Sunday, 20 March 2016



Unthinkable! Can it really be that someone has managed a new wrinkle on the found footage genre several years after it had been thoroughly flogged to death? Israeli production Jeruzalem (despite the large red Z in the title it's nothing to do with World War Z, and isn't even a zombie movie) doesn't solve any of the by now overfamiliar problems of the form - either narrative or technical - but at least it's documenting something slightly more interesting than the usual night-vision idiocy and it does lace proceedings with a few nice gags about the technology.

Shot entirely first-person with Google Glass (which makes the film a one-off, at least for the present, as that product has now been put on hold), Jeruzalem tells of (the barely seen) Sarah and her best friend Rachel, two annoying American tourists who suddenly decide to abandon their (presumably expensive) holiday to Tel Aviv in favour of hanging out in Jerusalem. Of course they don't know that there have been documented instances of the dead coming back to life there; they don't know one of the holiest cities in the world is built on one of the three gates of Hell. So they've having a terrific time partying when suddenly the apocalypse happens. As the city descends into the chaos of a hasty evacuation, impossibly tall demon beasts walk the streets and the dead return as malevolent angels spreading a contagion, our heroines try and get out of the city through the network of ancient tunnels....

It all ends, as these things inevitably do, with a lot of running around in the dark and screaming while the impressive-looking monsters aren't seen in more than shaky glimpses, and Sarah does the usual illogical thing of refusing to believe that one of her comrades is transforming into a demon in front of her. Still, the film does manage some nice moments through the Google Glass technology: music tracks, maps and Skype conversations open up on screen (bringing to mind Unfriended), while facial recognition software that opens up Facebook profiles is a neat way of introducing characters.

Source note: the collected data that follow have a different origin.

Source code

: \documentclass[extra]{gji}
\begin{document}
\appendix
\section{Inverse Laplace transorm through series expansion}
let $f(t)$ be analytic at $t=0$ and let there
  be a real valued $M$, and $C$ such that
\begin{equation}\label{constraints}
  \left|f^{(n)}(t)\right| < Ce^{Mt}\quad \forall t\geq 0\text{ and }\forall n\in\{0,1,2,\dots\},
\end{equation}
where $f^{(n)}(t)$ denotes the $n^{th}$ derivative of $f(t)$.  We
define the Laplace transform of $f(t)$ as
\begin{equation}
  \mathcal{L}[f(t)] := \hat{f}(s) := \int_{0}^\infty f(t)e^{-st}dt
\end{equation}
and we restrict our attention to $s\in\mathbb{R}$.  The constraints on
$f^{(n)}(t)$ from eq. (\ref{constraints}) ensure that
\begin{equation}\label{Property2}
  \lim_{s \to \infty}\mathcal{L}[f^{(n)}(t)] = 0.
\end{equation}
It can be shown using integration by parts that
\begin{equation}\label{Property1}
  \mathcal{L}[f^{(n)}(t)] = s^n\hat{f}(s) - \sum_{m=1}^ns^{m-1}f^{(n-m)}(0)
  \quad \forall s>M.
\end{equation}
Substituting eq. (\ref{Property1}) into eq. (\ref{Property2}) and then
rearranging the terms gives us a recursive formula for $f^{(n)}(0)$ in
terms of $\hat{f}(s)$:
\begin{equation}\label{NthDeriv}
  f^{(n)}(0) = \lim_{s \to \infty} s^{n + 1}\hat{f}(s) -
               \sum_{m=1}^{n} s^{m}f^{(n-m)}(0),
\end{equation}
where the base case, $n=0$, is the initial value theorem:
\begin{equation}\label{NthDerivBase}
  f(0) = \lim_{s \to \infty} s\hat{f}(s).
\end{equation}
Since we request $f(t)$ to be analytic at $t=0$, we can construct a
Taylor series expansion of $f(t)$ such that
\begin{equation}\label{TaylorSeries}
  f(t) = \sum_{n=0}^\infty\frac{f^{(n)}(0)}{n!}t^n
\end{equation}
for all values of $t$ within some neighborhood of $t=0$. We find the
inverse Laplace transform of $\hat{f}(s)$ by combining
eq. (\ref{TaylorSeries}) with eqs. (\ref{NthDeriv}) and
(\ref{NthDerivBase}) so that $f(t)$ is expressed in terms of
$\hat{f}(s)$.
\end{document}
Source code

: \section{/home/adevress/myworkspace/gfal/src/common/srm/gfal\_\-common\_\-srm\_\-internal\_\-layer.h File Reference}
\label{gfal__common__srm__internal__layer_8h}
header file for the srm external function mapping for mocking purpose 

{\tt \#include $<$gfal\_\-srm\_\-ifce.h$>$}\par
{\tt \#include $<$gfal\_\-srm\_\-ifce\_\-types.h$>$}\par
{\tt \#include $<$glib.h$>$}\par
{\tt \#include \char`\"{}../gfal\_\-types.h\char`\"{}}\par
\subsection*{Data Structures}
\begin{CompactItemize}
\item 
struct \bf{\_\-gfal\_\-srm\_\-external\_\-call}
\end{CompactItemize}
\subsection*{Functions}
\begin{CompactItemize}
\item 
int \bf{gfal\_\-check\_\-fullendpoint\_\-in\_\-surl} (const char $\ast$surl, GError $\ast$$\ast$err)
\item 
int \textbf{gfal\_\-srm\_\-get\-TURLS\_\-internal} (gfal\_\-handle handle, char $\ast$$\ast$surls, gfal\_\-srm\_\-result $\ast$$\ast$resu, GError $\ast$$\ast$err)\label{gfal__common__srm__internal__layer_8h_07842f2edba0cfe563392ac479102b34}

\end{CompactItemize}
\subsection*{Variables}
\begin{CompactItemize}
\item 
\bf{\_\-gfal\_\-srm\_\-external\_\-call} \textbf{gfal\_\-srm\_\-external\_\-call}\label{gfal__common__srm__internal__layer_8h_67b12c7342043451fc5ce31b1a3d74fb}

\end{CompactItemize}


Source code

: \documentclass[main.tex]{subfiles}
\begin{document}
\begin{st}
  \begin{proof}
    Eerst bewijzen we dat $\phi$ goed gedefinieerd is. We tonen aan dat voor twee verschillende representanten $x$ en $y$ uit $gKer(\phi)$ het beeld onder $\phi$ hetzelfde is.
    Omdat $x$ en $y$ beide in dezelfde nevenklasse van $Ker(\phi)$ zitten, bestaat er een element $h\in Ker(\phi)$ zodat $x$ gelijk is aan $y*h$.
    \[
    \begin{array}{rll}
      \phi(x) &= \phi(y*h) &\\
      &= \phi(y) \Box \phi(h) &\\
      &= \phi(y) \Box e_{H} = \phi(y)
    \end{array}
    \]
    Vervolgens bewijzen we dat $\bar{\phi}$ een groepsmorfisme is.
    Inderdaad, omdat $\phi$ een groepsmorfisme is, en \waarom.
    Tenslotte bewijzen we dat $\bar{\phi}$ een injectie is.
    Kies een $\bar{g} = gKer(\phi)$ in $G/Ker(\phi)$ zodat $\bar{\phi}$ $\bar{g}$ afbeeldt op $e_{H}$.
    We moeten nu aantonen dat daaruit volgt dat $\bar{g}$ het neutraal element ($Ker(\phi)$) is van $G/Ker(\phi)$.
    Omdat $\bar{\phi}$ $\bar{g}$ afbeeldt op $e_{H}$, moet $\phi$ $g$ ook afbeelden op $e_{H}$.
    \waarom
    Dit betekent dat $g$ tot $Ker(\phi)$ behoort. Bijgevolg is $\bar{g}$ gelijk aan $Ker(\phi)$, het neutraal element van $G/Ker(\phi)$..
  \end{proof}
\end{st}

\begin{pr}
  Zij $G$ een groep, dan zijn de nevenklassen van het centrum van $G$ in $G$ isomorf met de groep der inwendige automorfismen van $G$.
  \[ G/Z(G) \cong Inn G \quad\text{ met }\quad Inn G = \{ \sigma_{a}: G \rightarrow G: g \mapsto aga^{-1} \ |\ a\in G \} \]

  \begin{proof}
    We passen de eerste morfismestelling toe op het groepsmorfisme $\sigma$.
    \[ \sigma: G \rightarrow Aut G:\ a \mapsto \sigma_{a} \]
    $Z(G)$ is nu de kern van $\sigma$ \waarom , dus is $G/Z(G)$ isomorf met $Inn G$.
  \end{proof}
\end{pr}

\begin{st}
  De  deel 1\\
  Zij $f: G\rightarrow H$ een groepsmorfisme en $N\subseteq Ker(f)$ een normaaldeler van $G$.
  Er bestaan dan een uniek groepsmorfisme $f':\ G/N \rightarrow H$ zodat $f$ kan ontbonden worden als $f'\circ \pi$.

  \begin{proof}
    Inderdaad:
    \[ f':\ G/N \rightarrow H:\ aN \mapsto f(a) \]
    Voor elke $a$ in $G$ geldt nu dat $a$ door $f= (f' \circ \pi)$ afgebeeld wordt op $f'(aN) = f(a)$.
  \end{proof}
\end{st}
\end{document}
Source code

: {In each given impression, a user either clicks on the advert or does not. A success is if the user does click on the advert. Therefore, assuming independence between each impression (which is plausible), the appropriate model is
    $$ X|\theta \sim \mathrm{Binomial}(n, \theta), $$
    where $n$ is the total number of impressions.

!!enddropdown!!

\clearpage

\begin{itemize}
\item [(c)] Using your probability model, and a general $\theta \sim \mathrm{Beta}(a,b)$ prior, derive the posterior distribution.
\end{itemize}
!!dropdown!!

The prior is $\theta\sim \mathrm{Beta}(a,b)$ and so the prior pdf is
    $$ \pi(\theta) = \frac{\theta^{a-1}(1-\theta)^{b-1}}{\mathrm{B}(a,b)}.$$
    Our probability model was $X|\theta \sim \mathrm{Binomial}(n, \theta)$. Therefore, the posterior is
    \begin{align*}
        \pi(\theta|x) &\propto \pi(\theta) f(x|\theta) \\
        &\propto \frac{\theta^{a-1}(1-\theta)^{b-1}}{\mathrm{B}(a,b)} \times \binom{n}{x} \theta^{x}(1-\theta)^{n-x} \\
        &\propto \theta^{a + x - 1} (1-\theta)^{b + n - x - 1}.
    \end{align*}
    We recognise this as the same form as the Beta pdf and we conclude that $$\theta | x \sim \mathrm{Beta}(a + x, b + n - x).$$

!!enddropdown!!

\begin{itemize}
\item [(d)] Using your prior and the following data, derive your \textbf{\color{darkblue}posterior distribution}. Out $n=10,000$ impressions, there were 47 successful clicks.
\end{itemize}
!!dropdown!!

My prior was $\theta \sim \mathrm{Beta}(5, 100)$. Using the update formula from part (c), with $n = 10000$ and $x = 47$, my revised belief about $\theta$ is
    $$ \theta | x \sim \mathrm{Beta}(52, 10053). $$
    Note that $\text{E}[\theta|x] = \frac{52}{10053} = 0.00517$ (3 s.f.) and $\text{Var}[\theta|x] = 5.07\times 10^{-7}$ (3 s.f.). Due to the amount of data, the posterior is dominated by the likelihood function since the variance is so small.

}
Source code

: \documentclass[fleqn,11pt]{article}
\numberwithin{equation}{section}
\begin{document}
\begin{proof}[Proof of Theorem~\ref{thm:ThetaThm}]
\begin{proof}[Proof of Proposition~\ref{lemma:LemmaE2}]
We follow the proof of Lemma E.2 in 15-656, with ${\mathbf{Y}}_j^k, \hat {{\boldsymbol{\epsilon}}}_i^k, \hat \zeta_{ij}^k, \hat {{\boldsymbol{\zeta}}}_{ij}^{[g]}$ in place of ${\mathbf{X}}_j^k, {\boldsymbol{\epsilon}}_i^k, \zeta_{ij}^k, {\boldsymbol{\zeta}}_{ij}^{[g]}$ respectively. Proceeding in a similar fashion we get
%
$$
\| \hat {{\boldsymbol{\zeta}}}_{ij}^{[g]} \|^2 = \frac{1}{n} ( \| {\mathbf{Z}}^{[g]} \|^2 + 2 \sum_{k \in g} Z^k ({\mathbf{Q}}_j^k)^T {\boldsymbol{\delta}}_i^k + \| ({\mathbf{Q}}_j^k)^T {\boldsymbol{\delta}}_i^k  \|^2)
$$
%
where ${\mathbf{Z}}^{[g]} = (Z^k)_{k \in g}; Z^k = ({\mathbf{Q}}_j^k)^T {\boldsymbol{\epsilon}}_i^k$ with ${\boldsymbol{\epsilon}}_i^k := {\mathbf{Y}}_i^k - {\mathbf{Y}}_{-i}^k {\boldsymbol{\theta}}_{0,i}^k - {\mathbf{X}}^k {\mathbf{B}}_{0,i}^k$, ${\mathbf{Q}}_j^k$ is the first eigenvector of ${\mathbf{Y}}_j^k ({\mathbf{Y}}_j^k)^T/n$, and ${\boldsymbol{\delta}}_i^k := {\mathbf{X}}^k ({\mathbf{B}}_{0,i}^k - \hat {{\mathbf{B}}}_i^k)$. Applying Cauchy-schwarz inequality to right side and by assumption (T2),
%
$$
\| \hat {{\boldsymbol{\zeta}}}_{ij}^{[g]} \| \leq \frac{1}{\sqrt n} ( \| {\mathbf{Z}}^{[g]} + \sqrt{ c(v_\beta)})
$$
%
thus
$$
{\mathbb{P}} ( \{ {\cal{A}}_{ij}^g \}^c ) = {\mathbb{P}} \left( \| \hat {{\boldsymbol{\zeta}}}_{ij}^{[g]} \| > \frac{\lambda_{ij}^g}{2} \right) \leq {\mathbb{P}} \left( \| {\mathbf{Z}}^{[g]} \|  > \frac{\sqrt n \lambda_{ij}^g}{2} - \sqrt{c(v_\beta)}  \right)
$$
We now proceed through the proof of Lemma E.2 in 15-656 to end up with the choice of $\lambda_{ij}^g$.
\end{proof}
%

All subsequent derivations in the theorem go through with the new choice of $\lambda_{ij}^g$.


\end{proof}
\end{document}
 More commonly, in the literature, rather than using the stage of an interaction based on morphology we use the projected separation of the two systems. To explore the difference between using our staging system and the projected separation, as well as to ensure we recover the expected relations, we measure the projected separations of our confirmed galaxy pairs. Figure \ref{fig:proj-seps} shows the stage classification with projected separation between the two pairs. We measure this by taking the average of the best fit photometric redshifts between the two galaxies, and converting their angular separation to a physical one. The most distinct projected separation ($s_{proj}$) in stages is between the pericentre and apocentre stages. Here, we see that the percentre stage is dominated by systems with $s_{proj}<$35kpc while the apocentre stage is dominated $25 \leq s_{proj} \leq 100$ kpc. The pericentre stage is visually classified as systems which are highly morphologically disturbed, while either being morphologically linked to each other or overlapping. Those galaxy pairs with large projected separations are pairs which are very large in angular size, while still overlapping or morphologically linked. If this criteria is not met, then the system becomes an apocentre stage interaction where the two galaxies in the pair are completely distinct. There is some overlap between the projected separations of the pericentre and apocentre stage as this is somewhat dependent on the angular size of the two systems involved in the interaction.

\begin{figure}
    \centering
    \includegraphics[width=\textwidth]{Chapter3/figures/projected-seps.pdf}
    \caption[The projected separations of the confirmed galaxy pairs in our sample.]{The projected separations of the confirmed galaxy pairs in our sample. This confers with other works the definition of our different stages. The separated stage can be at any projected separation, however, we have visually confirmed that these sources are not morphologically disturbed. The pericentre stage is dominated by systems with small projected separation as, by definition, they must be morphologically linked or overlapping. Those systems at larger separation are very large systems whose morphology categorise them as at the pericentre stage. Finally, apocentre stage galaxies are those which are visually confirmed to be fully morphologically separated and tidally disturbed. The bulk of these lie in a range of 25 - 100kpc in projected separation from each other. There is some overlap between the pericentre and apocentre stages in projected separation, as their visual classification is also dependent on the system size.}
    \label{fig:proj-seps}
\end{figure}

But you are yet again left with the feeling that this could have been a decent little religion-based horror movie if they'd made it as a proper film. I know it's more difficult and more expensive, but it's worth it. Yet again the project is sunk by the format: it restricts the film-makers to a single viewpoint and it allows for no injection of visual style. Moreover, it (yet again) makes no narrative sense within the context of events on screen: how has all the footage been obtained, who has edited it together, and why on Earth would they spend half the running time documenting the holiday antics of Sarah and Rachel when there's a full-on biblical Day Of Judgement going on down the street? Overall it's a slight improvement on the usual found routine, but not enough.